Костик отчаянно рванулся, но Травин не разжал руки.
— Да стой же!
— Там, — прошептал Костик, и серое лицо его исказилось гримасой боли и удивления. — Юра там. Дерюгин.
… И вот все стояли у черного входа в штольню, смотрели на бледное не по-земному, чуть тронутое синевой лицо Дерюгина, с которого вдруг исчезли все веснушки, и не верили случившемуся. Светлана стояла тут же и молча строго смотрела на Дерюгина.
Виктор первым наклонился над телом и взял Дерюгина за холодные твердые плечи.
— Помогите, — почти сердито сказал он. — Ну! Помогите же.

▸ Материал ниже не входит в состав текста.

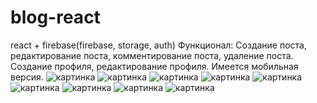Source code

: # blog-react
react + firebase(firebase, storage, auth)
Функционал:
Создание поста, редактирование поста, комментирование поста, удаление поста.
Создание профиля, редактирование профиля.
Имеется мобильная версия.
![картинка](https://ibb.co/StQPvp5)
![картинка](https://ibb.co/tPnkmYJ)
![картинка](https://ibb.co/xqGBFJD)
![картинка](https://ibb.co/vmj4z83)
![картинка](https://ibb.co/P4sdZJg)
![картинка](https://ibb.co/VBdzw1c)
![картинка](https://ibb.co/RD9szg3)
![картинка](https://ibb.co/BGxkrsZ)
![картинка](https://ibb.co/FwMHwxY)
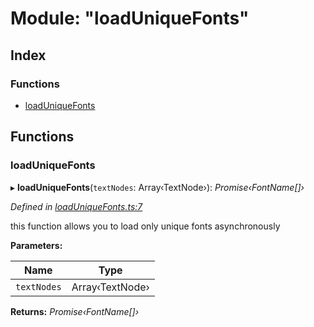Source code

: 
# Module: "loadUniqueFonts"

## Index

### Functions

* [loadUniqueFonts](_loaduniquefonts_.md#loaduniquefonts)

## Functions

###  loadUniqueFonts

▸ **loadUniqueFonts**(`textNodes`: Array‹TextNode›): *Promise‹FontName[]›*

*Defined in [loadUniqueFonts.ts:7](https://github.com/figma-plugin-helper-functions/figma-plugin-helpers/blob/7c4bed4/src/helpers/loadUniqueFonts.ts#L7)*

this function allows you to load only unique fonts asynchronously

**Parameters:**

Name | Type |
------ | ------ |
`textNodes` | Array‹TextNode› |

**Returns:** *Promise‹FontName[]›*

Виктор долго не решался подойти к Светлане, знал, что надо подойти, но не решался и сам не мог понять почему. Словно был виноват перед ней… Или потому, что любил ее?.. Он впервые так определенно подумал об этом, и ему сделалось страшно. Да, он, конечно, глупо вел себя; она любила Дерюгина, а он ревновал. Как это глупо!.. Если бы можно было все вернуть, он вел бы себя совсем, совсем иначе. Он не позволил бы себе полюбить ее, он никогда бы не заговорил с ней!.. А разве имеет он право любить Светлану теперь, после того, как внезапно умер от паралича сердца, как определил врач, Юра Дерюгин?.. Нет, конечно, не имеет права, он не смеет любить ее, но не может не любить! Как бы хотелось ему сделать что-нибудь такое, что помогло бы Светлане пережить горе!..
Он видел ее из окна. Она сидела на старом прогнившем бревне — труха почти высыпалась из него, но верхний, прокаленный на солнце серый слой древесины еще держался. Светлана набирала полные горсти бурой трухи и подбрасывала ее; крупные куски падали на землю, а пыль уносил ветер.